Andes

The mountain ranges, for me, have always been a natural attraction on which concentrate my fantasies so much that I still love to fantasise, invent and plan new adventures on these territories.
Sometimes I am almost worried about the enthusiasm that I put into these desires to get to know the geography of remote places, but the will to know new lands and new identities knows no boundaries and every adventure makes me feel like a young explorer.

In my travels I have gradually given more attention to the landscape in which I was moving into and to the people I would meet and that is how the imagination and the wonder have grown hand in hand in me.
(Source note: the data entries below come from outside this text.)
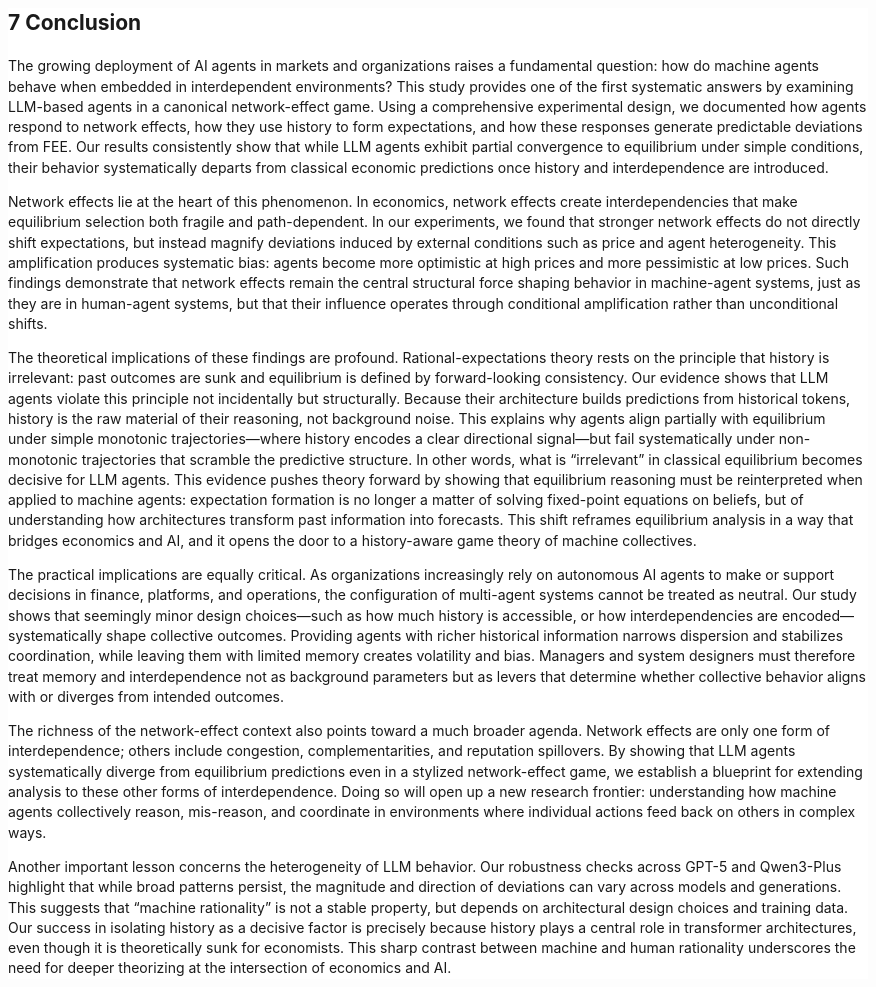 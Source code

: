 ## 7 Conclusion

The growing deployment of AI agents in markets and organizations raises a fundamental question: how do machine agents behave when embedded in interdependent environments? This study provides one of the first systematic answers by examining LLM-based agents in a canonical network-effect game. Using a comprehensive experimental design, we documented how agents respond to network effects, how they use history to form expectations, and how these responses generate predictable deviations from FEE. Our results consistently show that while LLM agents exhibit partial convergence to equilibrium under simple conditions, their behavior systematically departs from classical economic predictions once history and interdependence are introduced.

Network effects lie at the heart of this phenomenon. In economics, network effects create interdependencies that make equilibrium selection both fragile and path-dependent. In our experiments, we found that stronger network effects do not directly shift expectations, but instead magnify deviations induced by external conditions such as price and agent heterogeneity. This amplification produces systematic bias: agents become more optimistic at high prices and more pessimistic at low prices. Such findings demonstrate that network effects remain the central structural force shaping behavior in machine-agent systems, just as they are in human-agent systems, but that their influence operates through conditional amplification rather than unconditional shifts.

The theoretical implications of these findings are profound. Rational-expectations theory rests on the principle that history is irrelevant: past outcomes are sunk and equilibrium is defined by forward-looking consistency. Our evidence shows that LLM agents violate this principle not incidentally but structurally. Because their architecture builds predictions from historical tokens, history is the raw material of their reasoning, not background noise. This explains why agents align partially with equilibrium under simple monotonic trajectories—where history encodes a clear directional signal—but fail systematically under non-monotonic trajectories that scramble the predictive structure. In other words, what is “irrelevant” in classical equilibrium becomes decisive for LLM agents. This evidence pushes theory forward by showing that equilibrium reasoning must be reinterpreted when applied to machine agents: expectation formation is no longer a matter of solving fixed-point equations on beliefs, but of understanding how architectures transform past information into forecasts. This shift reframes equilibrium analysis in a way that bridges economics and AI, and it opens the door to a history-aware game theory of machine collectives.

The practical implications are equally critical. As organizations increasingly rely on autonomous AI agents to make or support decisions in finance, platforms, and operations, the configuration of multi-agent systems cannot be treated as neutral. Our study shows that seemingly minor design choices—such as how much history is accessible, or how interdependencies are encoded—systematically shape collective outcomes. Providing agents with richer historical information narrows dispersion and stabilizes coordination, while leaving them with limited memory creates volatility and bias. Managers and system designers must therefore treat memory and interdependence not as background parameters but as levers that determine whether collective behavior aligns with or diverges from intended outcomes.

The richness of the network-effect context also points toward a much broader agenda. Network effects are only one form of interdependence; others include congestion, complementarities, and reputation spillovers. By showing that LLM agents systematically diverge from equilibrium predictions even in a stylized network-effect game, we establish a blueprint for extending analysis to these other forms of interdependence. Doing so will open up a new research frontier: understanding how machine agents collectively reason, mis-reason, and coordinate in environments where individual actions feed back on others in complex ways.

Another important lesson concerns the heterogeneity of LLM behavior. Our robustness checks across GPT-5 and Qwen3-Plus highlight that while broad patterns persist, the magnitude and direction of deviations can vary across models and generations. This suggests that “machine rationality” is not a stable property, but depends on architectural design choices and training data. Our success in isolating history as a decisive factor is precisely because history plays a central role in transformer architectures, even though it is theoretically sunk for economists. This sharp contrast between machine and human rationality underscores the need for deeper theorizing at the intersection of economics and AI.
The Cordillera of the Andes is the long spine of South America that I had always seen represented on the geographical atlas.
At school I had repeatedly traced on the tissue paper those seven thousand kilometres of high mountains on the edge of the Pacific Ocean, it really amazes me.
A myriad of parallel, sharp, white and icy mountain ranges, alternated with twisted, dry and barren mountains.
In some stretches in the Andes there is also space for huge volcanic cones scattered here and there, that in turn hide endless plateaux of the most evocative colours.
With such a huge variety of landscapes it was difficult to decide where to put our time and energy, because with Glorija, as usual, we wanted to become “experts” of a well-defined area without wandering randomly, catching a bit of everything.
For the new chapter of the Altripiani project, we have chosen the region of the Ancash, traveling into the Cordillera Blanca where there are fabulous hiking and mountaineering routes with majestic snowy peaks which look like sharp teeth on the northern slopes or soft giant meringues on the south facing slopes with an altitude that exceeds 6000 meters.
Every time at home I prepare a program which is almost always mixed up by the real situation that we meet on the spot.
In fact, in Peru it is important to acclimatise very well, especially in this region that develops itself at 3000 meters above sea level.
During the first days we recommend easy walks and short paths along the pampas and through the many small pueblos that appear in the flowery and lush vegetation.
When the breath becomes normal and the fatigue comes only late at night, you will be ready to go up again!